Runaway yields: Wider pricing leads to European debt levels not seen in a decade

Data InsightDebtDynamics 28 October

Runaway yields: Wider pricing leads to European debt levels not seen in a decade

Yields on European leveraged loans and high-yield bonds have skyrocketed in 2022 to date. In the third quarter, first-lien institutional loans yielded 8.1% on average at issue while bonds were yielding 6.8% - the highest figure since 2012. The weighted average European bond yield so far in October is 10.7% from five deals, while there is currently no equivalent loan figure as no new deals have priced this month.

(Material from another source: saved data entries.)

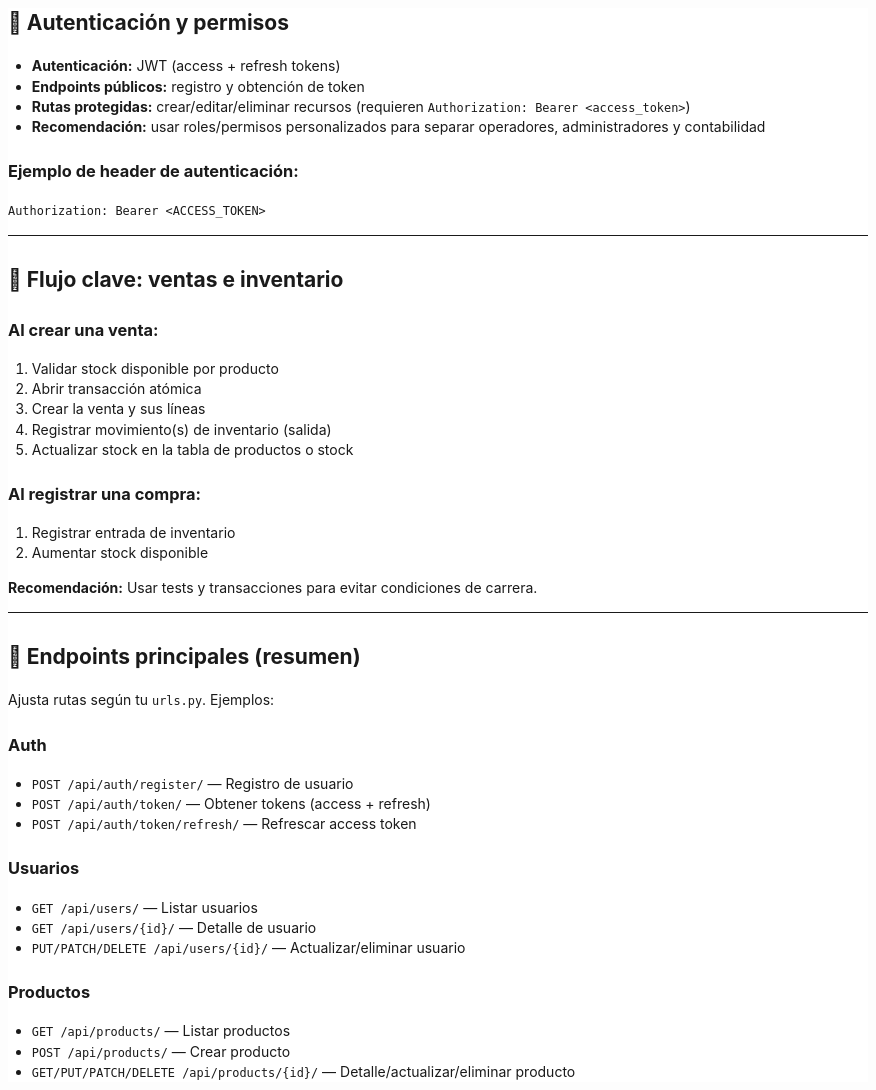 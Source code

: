 
## 🔐 Autenticación y permisos

- **Autenticación:** JWT (access + refresh tokens)
- **Endpoints públicos:** registro y obtención de token
- **Rutas protegidas:** crear/editar/eliminar recursos (requieren `Authorization: Bearer <access_token>`)
- **Recomendación:** usar roles/permisos personalizados para separar operadores, administradores y contabilidad

### Ejemplo de header de autenticación:
```
Authorization: Bearer <ACCESS_TOKEN>
```

---

## 🔁 Flujo clave: ventas e inventario

### Al crear una venta:
1. Validar stock disponible por producto
2. Abrir transacción atómica
3. Crear la venta y sus líneas
4. Registrar movimiento(s) de inventario (salida)
5. Actualizar stock en la tabla de productos o stock

### Al registrar una compra:
1. Registrar entrada de inventario
2. Aumentar stock disponible

**Recomendación:** Usar tests y transacciones para evitar condiciones de carrera.

---

## 🧩 Endpoints principales (resumen)

Ajusta rutas según tu `urls.py`. Ejemplos:

### Auth
- `POST /api/auth/register/` — Registro de usuario
- `POST /api/auth/token/` — Obtener tokens (access + refresh)
- `POST /api/auth/token/refresh/` — Refrescar access token

### Usuarios
- `GET /api/users/` — Listar usuarios
- `GET /api/users/{id}/` — Detalle de usuario
- `PUT/PATCH/DELETE /api/users/{id}/` — Actualizar/eliminar usuario

### Productos
- `GET /api/products/` — Listar productos
- `POST /api/products/` — Crear producto
- `GET/PUT/PATCH/DELETE /api/products/{id}/` — Detalle/actualizar/eliminar producto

Primary activity is strikingly absent for this time of year. Refinancing issuance is depressed due to the relative increase in pricing, while new paper is stalling in reaction to the volatility of price movements and subdued market appetite.

Ballooning OIDs

The shift in yields is due in large part to changes to the average original issue discount (OID). The current average margin for single B loans in Europe was 470bps in 3Q22, up from an average of 397bps over the past decade. That increase pales in comparison to the jump in OID. The average issue price in 3Q22 stood at 92.2 (% of par), a 700bps leap over the 99.2 averaged over the past 10 years.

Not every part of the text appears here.